■ **DATA SUPPLIED**
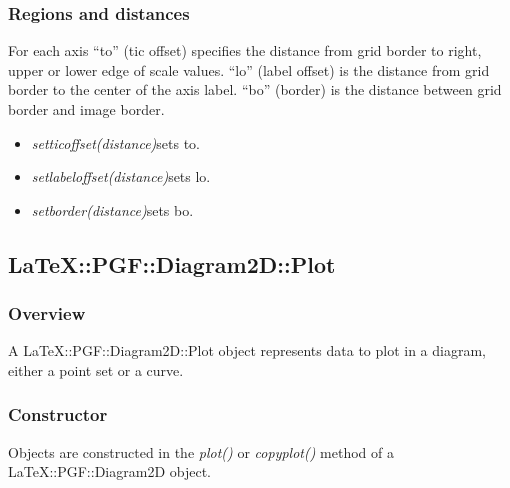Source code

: \documentclass[origlongtable]{scrartcl}
\begin{document}
\subsubsection{Regions and distances}
For each axis ``to'' (tic offset) specifies the distance from grid border to
right, upper or lower edge of scale values.
``lo'' (label offset) is the distance from grid border to the center
of the axis label.
``bo'' (border) is the distance between grid border and image border.
\begin{itemize}
\item	\textit{set\textunderscore{}tic\textunderscore{}offset(distance)\/}\hfill{}sets to.
\item	\textit{set\textunderscore{}label\textunderscore{}offset(distance)\/}\hfill{}sets lo.
\item	\textit{set\textunderscore{}border(distance)\/}\hfill{}sets bo.
\end{itemize}
\clearpage
\subsection[Plot]{LaTeX::PGF::Diagram2D::Plot}
\subsubsection{Overview}
A LaTeX::PGF::Diagram2D::Plot object represents data to plot in a diagram,
either a point set or a curve.
\subsubsection{Constructor}
Objects are constructed in the \textit{plot()\/} or
\textit{copy\textunderscore{}plot()\/} method of a 
LaTeX::PGF::Diagram2D object.
\end{document}
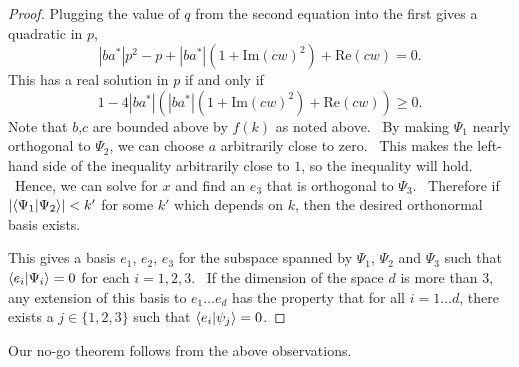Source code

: \documentclass[letterpaper,12pt]{article}
\newcommand{\braket}[2]{\mbox{$ \langle #1 | #2 \rangle $}}
\begin{document}
\begin{proof}
\noindent Plugging the value of $q$ from the second equation into the first gives a quadratic in $p$,
\[
 |ba^*| p^2 - p + |ba^*| \left(1 + \mathrm{Im}(cw)^2\right) + \mathrm{Re}(cw) = 0.
\]
This has a real solution in $p$ if and only if
\[
1 - 4 |ba^*| \left(|ba^*|\left(1+ \mathrm{Im}(cw)^2\right) + \mathrm{Re}(cw)\right) \geq 0.
\]
Note that $b$,$c$ are bounded above by $f(k)$ as noted above. \ By making $\Psi_1$ nearly orthogonal to $\Psi_2$, we can choose $a$ arbitrarily close to zero. \ This makes the left-hand side of the inequality arbitrarily close to $1$, so the inequality will hold. \ Hence, we can solve for $x$ and find an $e_3$ that is orthogonal to $\Psi_3$. \ Therefore if $|\braket{\Psi_1}{\Psi_2}|<k'$ for some $k'$ which depends on $k$, then the desired orthonormal basis exists.

This gives a basis $e_1$, $e_2$, $e_3$ for the subspace spanned by $\Psi_1$, $\Psi_2$ and $\Psi_3$ such that $\braket{e_i}{\Psi_i}=0$ for each $i=1,2,3$. \ If the dimension of the space $d$ is more than $3$, any extension of this basis to $e_1 \ldots e_d$ has the property that for all $i=1\ldots d$, there exists a $j \in \{1,2,3\}$ such that $\braket{e_i}{\psi_j}=0$.

\end{proof}

Our no-go theorem follows from the above observations.
\end{document}
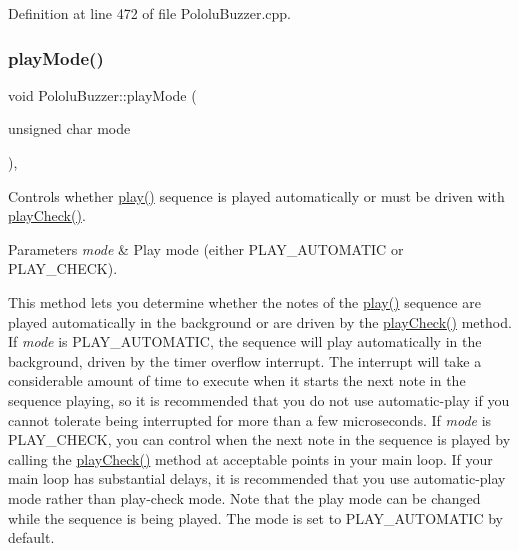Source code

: Definition at line 472 of file Pololu\+Buzzer.\+cpp.

\mbox{\label{class_pololu_buzzer_ab72bde97ceceef8705f1bbaeccb970db}} 
\subsubsection{\texorpdfstring{play\+Mode()}{playMode()}}
{\footnotesize\ttfamily void Pololu\+Buzzer\+::play\+Mode (\begin{DoxyParamCaption}\item[{unsigned char}]{mode }\end{DoxyParamCaption})\hspace{0.3cm}{\ttfamily [static]}, {\ttfamily [inherited]}}



Controls whether {\ttfamily \hyperlink{class_pololu_buzzer_a22f45ef7cdf9dc8fc54e617244368277}{play()}} sequence is played automatically or must be driven with {\ttfamily \hyperlink{class_pololu_buzzer_a427225dcc85c1e65078e4397b9890929}{play\+Check()}}. 


\begin{DoxyParams}{Parameters}
{\em mode} & Play mode (either {\ttfamily P\+L\+A\+Y\+\_\+\+A\+U\+T\+O\+M\+A\+T\+IC} or {\ttfamily P\+L\+A\+Y\+\_\+\+C\+H\+E\+CK}).\\
\hline
\end{DoxyParams}
This method lets you determine whether the notes of the {\ttfamily \hyperlink{class_pololu_buzzer_a22f45ef7cdf9dc8fc54e617244368277}{play()}} sequence are played automatically in the background or are driven by the {\ttfamily \hyperlink{class_pololu_buzzer_a427225dcc85c1e65078e4397b9890929}{play\+Check()}} method. If {\itshape mode} is {\ttfamily P\+L\+A\+Y\+\_\+\+A\+U\+T\+O\+M\+A\+T\+IC}, the sequence will play automatically in the background, driven by the timer overflow interrupt. The interrupt will take a considerable amount of time to execute when it starts the next note in the sequence playing, so it is recommended that you do not use automatic-\/play if you cannot tolerate being interrupted for more than a few microseconds. If {\itshape mode} is {\ttfamily P\+L\+A\+Y\+\_\+\+C\+H\+E\+CK}, you can control when the next note in the sequence is played by calling the {\ttfamily \hyperlink{class_pololu_buzzer_a427225dcc85c1e65078e4397b9890929}{play\+Check()}} method at acceptable points in your main loop. If your main loop has substantial delays, it is recommended that you use automatic-\/play mode rather than play-\/check mode. Note that the play mode can be changed while the sequence is being played. The mode is set to {\ttfamily P\+L\+A\+Y\+\_\+\+A\+U\+T\+O\+M\+A\+T\+IC} by default. 


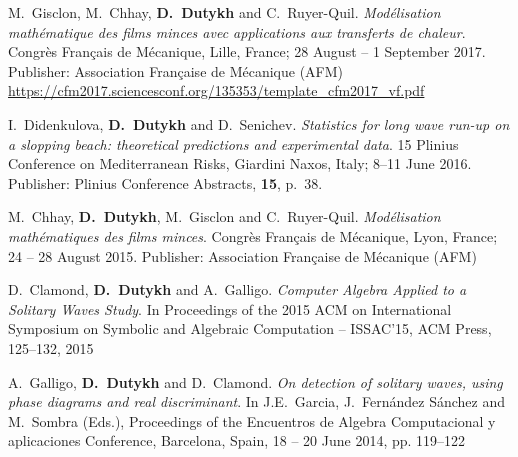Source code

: \documentclass[final, a4paper, oneside, 12pt]{article}
\numberwithin{equation}{section}
\begin{document}
\begin{etaremune}
  \item M.~Gisclon, M.~Chhay, \textbf{D.~Dutykh} and C.~Ruyer-Quil. \textit{Mod\'elisation math\'ematique des films minces avec applications aux transferts de chaleur}. Congr\`es Fran\c{c}ais de M\'ecanique, Lille, France; 28 August -- 1 September 2017. Publisher: Association Fran\c{c}aise de M\'ecanique (AFM) \\ %
  \url{https://cfm2017.sciencesconf.org/135353/template_cfm2017_vf.pdf}
  

  
  \item I.~Didenkulova, \textbf{D.~Dutykh} and D.~Senichev. \textit{Statistics for long wave run-up on a slopping beach: theoretical predictions and experimental data}. 15 Plinius Conference on Mediterranean Risks, Giardini Naxos, Italy; 8--11 June 2016. Publisher: Plinius Conference Abstracts, \textbf{15}, p.~38. %

  

  
  \item M.~Chhay, \textbf{D.~Dutykh}, M.~Gisclon and C.~Ruyer-Quil. \textit{Mod\'elisation math\'ematiques des films minces}. Congr\`es Fran\c{c}ais de M\'ecanique, Lyon, France; 24 -- 28 August 2015. Publisher: Association Fran\c{c}aise de M\'ecanique (AFM) \\ %
  
  \item D.~Clamond, \textbf{D.~Dutykh} and A.~Galligo. \textit{Computer Algebra Applied to a Solitary Waves Study}. In Proceedings of the 2015 ACM on International Symposium on Symbolic and Algebraic Computation -- ISSAC'15, ACM Press, 125--132, 2015 %
  

  
  \item A.~Galligo, \textbf{D.~Dutykh} and D.~Clamond. \textit{On detection of solitary waves, using phase diagrams and real discriminant}. In J.E.~Garcia, J.~Fern\'andez S\'anchez and M.~Sombra (Eds.), Proceedings of the Encuentros de Algebra Computacional y aplicaciones Conference, Barcelona, Spain, 18 -- 20 June 2014, pp. 119--122 %
  

\end{etaremune}
\end{document}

■ **WHAT THIS TASK INVOLVES**
Go through the data and return each line where the word "minces" appears.

■ **EXERCISE OUTPUT**
  \item M.~Gisclon, M.~Chhay, \textbf{D.~Dutykh} and C.~Ruyer-Quil. \textit{Mod\'elisation math\'ematique des films minces avec applications aux transferts de chaleur}. Congr\`es Fran\c{c}ais de M\'ecanique, Lille, France; 28 August -- 1 September 2017. Publisher: Association Fran\c{c}aise de M\'ecanique (AFM) \\ %
  \item M.~Chhay, \textbf{D.~Dutykh}, M.~Gisclon and C.~Ruyer-Quil. \textit{Mod\'elisation math\'ematiques des films minces}. Congr\`es Fran\c{c}ais de M\'ecanique, Lyon, France; 24 -- 28 August 2015. Publisher: Association Fran\c{c}aise de M\'ecanique (AFM) \\ %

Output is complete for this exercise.